On a hot and sticky morning yesterday, I left my Osaka hotel for a quick trip to Okayama. Already, at 8.30 am, the temperature must have been >30C, as I trudged the 10 minutes on foot to Shin-Osaka station trailing my suitcase behind me and laden with a heavy back-pack. I've discovered that Shin means 'new' in Japanese. And the journey was quick. The 150km took just 45 minutes, including one stop at Shin Kobe. Of course, I was travelling on one of these:
a Shinkansen (tr. Bullet Train). The one I caught was exactly like these shown here - all 16 coaches in length - and I had seat 1a in car 15.

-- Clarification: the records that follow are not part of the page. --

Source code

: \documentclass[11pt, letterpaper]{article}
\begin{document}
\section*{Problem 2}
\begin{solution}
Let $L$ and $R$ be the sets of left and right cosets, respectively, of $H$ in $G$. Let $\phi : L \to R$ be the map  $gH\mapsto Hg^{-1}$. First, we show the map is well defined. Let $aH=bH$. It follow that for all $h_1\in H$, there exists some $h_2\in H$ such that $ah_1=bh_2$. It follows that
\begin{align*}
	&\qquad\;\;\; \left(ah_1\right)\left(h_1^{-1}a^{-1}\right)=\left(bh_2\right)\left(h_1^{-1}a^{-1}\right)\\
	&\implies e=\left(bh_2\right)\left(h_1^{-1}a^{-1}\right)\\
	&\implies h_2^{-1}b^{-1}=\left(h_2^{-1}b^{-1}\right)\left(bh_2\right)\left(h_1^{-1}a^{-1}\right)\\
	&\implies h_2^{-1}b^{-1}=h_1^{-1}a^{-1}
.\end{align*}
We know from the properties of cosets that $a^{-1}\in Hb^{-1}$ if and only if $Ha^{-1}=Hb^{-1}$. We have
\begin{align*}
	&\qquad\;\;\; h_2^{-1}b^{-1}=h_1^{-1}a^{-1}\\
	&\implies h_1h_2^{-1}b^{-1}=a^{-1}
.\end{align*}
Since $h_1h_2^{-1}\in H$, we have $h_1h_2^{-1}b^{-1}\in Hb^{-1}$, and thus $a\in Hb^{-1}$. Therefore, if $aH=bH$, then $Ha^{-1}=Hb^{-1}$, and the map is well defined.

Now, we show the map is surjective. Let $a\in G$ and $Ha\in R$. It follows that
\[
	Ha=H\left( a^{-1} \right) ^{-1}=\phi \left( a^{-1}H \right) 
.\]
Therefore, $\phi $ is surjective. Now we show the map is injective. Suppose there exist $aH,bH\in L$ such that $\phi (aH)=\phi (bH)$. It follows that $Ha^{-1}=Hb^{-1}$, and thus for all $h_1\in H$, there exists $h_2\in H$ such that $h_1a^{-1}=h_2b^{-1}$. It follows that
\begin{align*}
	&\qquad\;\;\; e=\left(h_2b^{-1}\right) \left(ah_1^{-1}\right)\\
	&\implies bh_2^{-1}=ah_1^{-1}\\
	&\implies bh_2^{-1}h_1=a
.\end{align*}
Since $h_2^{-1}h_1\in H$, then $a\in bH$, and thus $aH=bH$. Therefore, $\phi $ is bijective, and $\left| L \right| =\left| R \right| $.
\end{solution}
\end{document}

The journey was more or less silent on track reserved only for the Shinkansen, and the train barely swayed from side to side. I had an aircraft style seat with plenty of leg-room and it was interesting to see the highly urbanised Japanese country flash past me. Alas, I cannot show you and of the scenery because for much of the time the line was screened from view by partial barriers or tunnels. What I can comment on is some interesting aspects of Japanese life. The train seemed to come with a large retinue of staff who actually didn't seem to do much other than bow politely at the door to the carriage. I've noticed this situation frequently in shops, around the streets, in stations, or wherever. So, there's a world class high-tech economy perched on the back of a lot of low-level jobs, which seems to work quite well as unemployment and income disparities are low. And another strange, but frequent, sight is that of residential developments with rice paddies and vegetable gardens in the middle. Doo-chul, with whose family I am staying in Okayama, took me for an after-dinner and after-dark stroll through his neighbourhood and we saw large numbers of these agricultural enterprises on pocket-handkerchief sized blocks of land.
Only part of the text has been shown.